Но раз он не был готов рисковать жизнью, то решил, что это лучше, чем прыгать в
пропасть. И тут же, визжа, появилась свинья. Сётаро
пришлось ударить ее по морде своей тонкой тростью из
пальмового дерева. Взвизгнув, свинья кубарем покатилась в пропасть. Едва Сётаро успел вздохнуть с облегчением и перевести дух, как
еще одна свинья ткнулась в него огромным рылом. И
снова он взмахнул тростью. Свинья с визгом покатилась на дно пропасти вверх
тормашками. Следом тут же появилась еще одна. В тот же миг Сётаро
обернулся и увидел: по всей равнине, куда ни кинь взор, бессчетное множество
свиней, сбившись в стадо и визжа, двигалось на него, стоявшего на самом краю
пропасти. Сердце у Сётаро дрогнуло. Но пришлось
отбиваться, методично ударяя тростью по приближавшимся, одна за другой, свиным мордам. Удивительно, но свиньи падали на дно расселины,
стоило ему лишь коснуться тростью их пятачка. Заглянув в бездонную пропасть, он
увидел вереницы падающих свиней, перевернувшихся вверх тормашками. Сётаро ужаснулся при мысли, что сбросил в пропасть такое
множество свиней. Но свиньи всё прибывали. Поднимая копытами черную тучу пыли,
вытаптывая траву, беспрерывно визжа, они стремительно надвигались на него. В
отчаянии, собрав все силы, Сётаро бил свиней по мордам семь дней и шесть ночей. Но
в конце концов силы покинули его, руки стали, как желе, свинья лизнула его, и
он упал в пропасть.
Доведя
свой рассказ о Сётаро до этого места, Кэн-сан сказал:
“Все потому, что нехорошо глазеть на женщин!” Я с ним
охотно согласился. Кэн-сан, однако, добавил, что хотел бы заполучить
шляпу-панаму Сётаро.
Сётаро обречен. Шляпа у Кэн-сана в
кармане.
1908
[1] Ёса Бусон (1716-1783) — японский поэт и художник. (Здесь и далее — прим. переводчиков.)

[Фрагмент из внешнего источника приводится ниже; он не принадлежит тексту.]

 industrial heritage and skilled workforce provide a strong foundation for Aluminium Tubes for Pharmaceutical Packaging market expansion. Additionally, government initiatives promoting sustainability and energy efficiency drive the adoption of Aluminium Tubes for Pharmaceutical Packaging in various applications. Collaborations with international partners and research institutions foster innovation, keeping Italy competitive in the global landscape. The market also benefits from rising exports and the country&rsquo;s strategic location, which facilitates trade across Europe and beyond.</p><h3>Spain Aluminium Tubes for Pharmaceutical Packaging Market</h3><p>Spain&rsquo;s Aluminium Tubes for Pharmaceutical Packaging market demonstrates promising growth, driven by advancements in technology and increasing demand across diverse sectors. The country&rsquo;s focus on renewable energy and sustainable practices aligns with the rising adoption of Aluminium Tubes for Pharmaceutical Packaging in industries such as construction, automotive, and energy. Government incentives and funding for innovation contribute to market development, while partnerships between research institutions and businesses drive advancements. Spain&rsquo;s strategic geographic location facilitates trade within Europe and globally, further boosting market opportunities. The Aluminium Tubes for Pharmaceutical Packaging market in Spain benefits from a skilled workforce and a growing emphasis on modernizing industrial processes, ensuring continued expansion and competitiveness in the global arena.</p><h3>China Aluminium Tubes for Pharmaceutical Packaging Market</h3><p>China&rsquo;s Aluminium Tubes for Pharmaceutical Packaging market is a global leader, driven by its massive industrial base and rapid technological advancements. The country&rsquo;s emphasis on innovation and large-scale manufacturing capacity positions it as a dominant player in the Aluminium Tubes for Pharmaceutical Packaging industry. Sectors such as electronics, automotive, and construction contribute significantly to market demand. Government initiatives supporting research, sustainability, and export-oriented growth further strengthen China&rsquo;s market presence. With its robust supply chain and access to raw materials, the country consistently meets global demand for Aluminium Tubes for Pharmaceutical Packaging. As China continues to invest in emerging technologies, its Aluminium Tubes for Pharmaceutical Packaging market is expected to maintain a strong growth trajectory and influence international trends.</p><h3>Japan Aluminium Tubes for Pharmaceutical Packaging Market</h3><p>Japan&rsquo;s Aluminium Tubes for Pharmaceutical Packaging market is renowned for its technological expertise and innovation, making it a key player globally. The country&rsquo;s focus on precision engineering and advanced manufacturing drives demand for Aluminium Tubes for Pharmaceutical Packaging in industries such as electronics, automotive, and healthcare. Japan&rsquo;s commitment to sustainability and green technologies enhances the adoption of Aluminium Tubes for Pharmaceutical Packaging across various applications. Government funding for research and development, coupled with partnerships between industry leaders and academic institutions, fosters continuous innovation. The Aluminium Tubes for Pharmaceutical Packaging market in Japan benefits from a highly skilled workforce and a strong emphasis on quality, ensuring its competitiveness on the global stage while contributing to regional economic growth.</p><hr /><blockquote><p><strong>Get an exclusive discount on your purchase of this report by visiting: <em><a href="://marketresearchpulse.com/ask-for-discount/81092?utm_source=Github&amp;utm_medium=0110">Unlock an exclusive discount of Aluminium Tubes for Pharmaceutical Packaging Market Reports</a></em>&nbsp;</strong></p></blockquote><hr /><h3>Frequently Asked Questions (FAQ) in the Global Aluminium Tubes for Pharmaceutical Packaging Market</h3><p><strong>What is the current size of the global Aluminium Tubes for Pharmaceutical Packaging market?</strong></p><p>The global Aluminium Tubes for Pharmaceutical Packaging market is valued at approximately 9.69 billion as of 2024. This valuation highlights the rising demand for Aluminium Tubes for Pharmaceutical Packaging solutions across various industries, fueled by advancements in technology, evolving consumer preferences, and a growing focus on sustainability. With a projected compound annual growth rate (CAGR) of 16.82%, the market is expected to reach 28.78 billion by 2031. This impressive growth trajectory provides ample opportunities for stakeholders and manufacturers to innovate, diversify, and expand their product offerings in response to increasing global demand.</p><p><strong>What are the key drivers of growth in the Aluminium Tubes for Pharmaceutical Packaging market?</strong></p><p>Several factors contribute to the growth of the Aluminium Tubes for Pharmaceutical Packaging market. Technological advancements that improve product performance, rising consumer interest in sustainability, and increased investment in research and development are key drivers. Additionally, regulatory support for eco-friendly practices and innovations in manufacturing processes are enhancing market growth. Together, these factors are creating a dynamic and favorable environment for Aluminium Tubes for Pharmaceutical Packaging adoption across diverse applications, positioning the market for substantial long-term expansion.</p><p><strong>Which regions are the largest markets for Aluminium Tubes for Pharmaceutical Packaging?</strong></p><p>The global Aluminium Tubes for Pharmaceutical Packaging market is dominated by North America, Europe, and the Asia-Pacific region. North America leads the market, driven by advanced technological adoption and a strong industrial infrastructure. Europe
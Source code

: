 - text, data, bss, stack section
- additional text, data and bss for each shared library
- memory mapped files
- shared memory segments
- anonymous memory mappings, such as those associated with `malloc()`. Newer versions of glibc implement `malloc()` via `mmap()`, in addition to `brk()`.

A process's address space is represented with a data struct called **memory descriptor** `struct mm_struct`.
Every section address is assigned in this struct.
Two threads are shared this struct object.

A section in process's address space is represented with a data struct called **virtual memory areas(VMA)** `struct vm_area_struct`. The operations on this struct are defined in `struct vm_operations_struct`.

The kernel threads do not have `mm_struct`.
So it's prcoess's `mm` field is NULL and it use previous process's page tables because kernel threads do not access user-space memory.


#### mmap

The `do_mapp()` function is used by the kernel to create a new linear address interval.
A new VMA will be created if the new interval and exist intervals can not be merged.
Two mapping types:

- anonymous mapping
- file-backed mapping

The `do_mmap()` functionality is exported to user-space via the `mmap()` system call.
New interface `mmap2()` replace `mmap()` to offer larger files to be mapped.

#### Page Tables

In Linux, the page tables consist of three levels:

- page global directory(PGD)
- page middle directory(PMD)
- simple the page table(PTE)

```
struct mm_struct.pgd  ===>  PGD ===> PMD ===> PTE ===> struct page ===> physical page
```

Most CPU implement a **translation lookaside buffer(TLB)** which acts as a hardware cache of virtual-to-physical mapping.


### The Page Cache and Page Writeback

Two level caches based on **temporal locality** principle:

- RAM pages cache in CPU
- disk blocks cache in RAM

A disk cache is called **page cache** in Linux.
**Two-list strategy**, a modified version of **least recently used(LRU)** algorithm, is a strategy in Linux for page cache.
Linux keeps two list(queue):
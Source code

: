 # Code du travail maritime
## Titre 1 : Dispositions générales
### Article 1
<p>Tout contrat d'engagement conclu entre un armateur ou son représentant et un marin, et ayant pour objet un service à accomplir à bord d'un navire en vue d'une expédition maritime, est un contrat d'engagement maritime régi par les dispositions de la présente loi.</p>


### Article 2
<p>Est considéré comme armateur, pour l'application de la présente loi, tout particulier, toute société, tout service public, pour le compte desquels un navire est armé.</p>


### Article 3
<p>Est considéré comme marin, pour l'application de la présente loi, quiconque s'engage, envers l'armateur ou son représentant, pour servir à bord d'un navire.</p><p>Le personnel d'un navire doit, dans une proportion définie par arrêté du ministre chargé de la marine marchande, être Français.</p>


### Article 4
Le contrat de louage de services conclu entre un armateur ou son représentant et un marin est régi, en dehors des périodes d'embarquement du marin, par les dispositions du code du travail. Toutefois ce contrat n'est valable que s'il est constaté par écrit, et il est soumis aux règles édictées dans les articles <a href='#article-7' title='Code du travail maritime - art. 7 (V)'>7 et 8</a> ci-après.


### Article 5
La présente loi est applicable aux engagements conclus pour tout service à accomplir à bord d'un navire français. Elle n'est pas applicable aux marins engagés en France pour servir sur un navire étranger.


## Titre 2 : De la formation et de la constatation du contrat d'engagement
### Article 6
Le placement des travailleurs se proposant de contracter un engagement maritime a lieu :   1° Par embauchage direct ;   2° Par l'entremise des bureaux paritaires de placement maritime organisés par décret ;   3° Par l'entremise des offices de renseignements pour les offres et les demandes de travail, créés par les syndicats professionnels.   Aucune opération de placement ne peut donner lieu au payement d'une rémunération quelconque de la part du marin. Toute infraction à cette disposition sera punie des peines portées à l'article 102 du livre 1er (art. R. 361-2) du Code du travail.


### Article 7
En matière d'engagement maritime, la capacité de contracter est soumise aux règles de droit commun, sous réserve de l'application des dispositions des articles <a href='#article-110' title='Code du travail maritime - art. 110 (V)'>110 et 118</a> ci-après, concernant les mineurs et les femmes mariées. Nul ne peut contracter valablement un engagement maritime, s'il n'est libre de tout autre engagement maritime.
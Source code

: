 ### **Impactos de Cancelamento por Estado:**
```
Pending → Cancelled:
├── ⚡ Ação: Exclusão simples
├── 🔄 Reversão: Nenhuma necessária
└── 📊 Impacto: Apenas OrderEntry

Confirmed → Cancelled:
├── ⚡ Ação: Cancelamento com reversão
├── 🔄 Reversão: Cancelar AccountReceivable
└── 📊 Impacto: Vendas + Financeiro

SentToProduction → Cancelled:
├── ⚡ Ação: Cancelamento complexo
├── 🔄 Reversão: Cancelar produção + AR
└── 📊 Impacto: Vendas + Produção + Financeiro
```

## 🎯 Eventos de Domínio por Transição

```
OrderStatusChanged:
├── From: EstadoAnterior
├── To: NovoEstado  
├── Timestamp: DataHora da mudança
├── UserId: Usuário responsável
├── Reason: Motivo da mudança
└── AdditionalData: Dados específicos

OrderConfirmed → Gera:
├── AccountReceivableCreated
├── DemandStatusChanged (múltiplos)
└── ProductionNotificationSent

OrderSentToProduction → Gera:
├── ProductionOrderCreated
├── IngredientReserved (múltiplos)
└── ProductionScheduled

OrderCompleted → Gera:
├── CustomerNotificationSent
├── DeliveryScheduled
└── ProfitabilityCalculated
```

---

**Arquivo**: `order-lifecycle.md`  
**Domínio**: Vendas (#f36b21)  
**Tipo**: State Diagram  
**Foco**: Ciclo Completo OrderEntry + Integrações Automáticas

[2] Мондзю — бодхисаттва Манджушри (санскр.), считающийся воплощением мудрости; одна из его важнейших функций — переправлять людей на другой берег существования, то есть помогать достичь нирваны.
[3] 9 сун 5 бу — около 30 см.
[4] Дзёсю или Дзюсин (778-897) — китайский наставник чаньской школы Линьцзи (Риндзай — яп.) Чжаочжоу Гуншэнь (Дзёсю — яп.). Герой пытается решить знаменитый коан “Нет!” (“У” — кит., “Му” — яп.), который обычно задают всем ученикам этой школы в Китае и Японии.
[5] Пятый год Бунка — 1808 г.
[6] Дзидзо — бодхисаттва Кшитигарбхи (санскр.). В Японии почитается как хранитель путников и детей (поэтому его изображение часто украшают чепчики и детские нагрудники). Каменные изваяния Дзидзо ставятся в буддийских храмах, на обочинах дорог, на детских могилах.
[7] Сёдзи — раздвижные перегородки, которые представляют собой деревянные рамы, обтянутые бумагой.
[8] Таби — носки с отделенным большим пальцем.
[9] На длинных полосках бумаги записывали имена жертвовавших на буддийский храм, затем такие полоски скручивались и вкладывались в статую Будды.
[10] Аманодзяку — в народных верованиях злой демон, часто выступающий в женском обличье, любит срывать намерения и планы людей, славится как искусный имитатор.
[11] Ункэй (?-1223) — скульптор эпохи Камакура (1185-1333).
[12] Нио — божества-хранители буддийского храма, часто два стража Нио стоят справа и слева от храмовых ворот, защищая вход в храм. Изображаются в виде огромных силачей, обнаженных по пояс, грозных и яростных, наводящих ужас на врагов буддизма.
[13] Эпоха Мэйдзи — 1868-1911.
[14] Яматодакэ — разговорный и не вполне грамотный вариант имени Ямато-такэру, легендарного принца древности, прославившегося многочисленными военными походами.
[15] Тории — ворота П-образной формы (символ петушиного насеста) у входа на территорию синтоистского святилища.
[16] Хатиман — бог войны, считавшийся также хранителем буддизма.
[17] Обычные действия при обращении с молитвой к синтоистскому божеству.
[18] Охякудо — ритуал моления; совершался рано утром или ночью, так как считалось, что, для того чтобы молитва была услышана, никто не должен видеть молящегося. Ритуал заключался в стократном (без перерыва) обходе территории святилища или храма и/или в вознесении молений в продолжение ста дней подряд.
[19] Тотюкэн Кумоэмон (1873-1916) — рассказчик баллад под музыкальный аккомпанемент (яп. нанивабуси).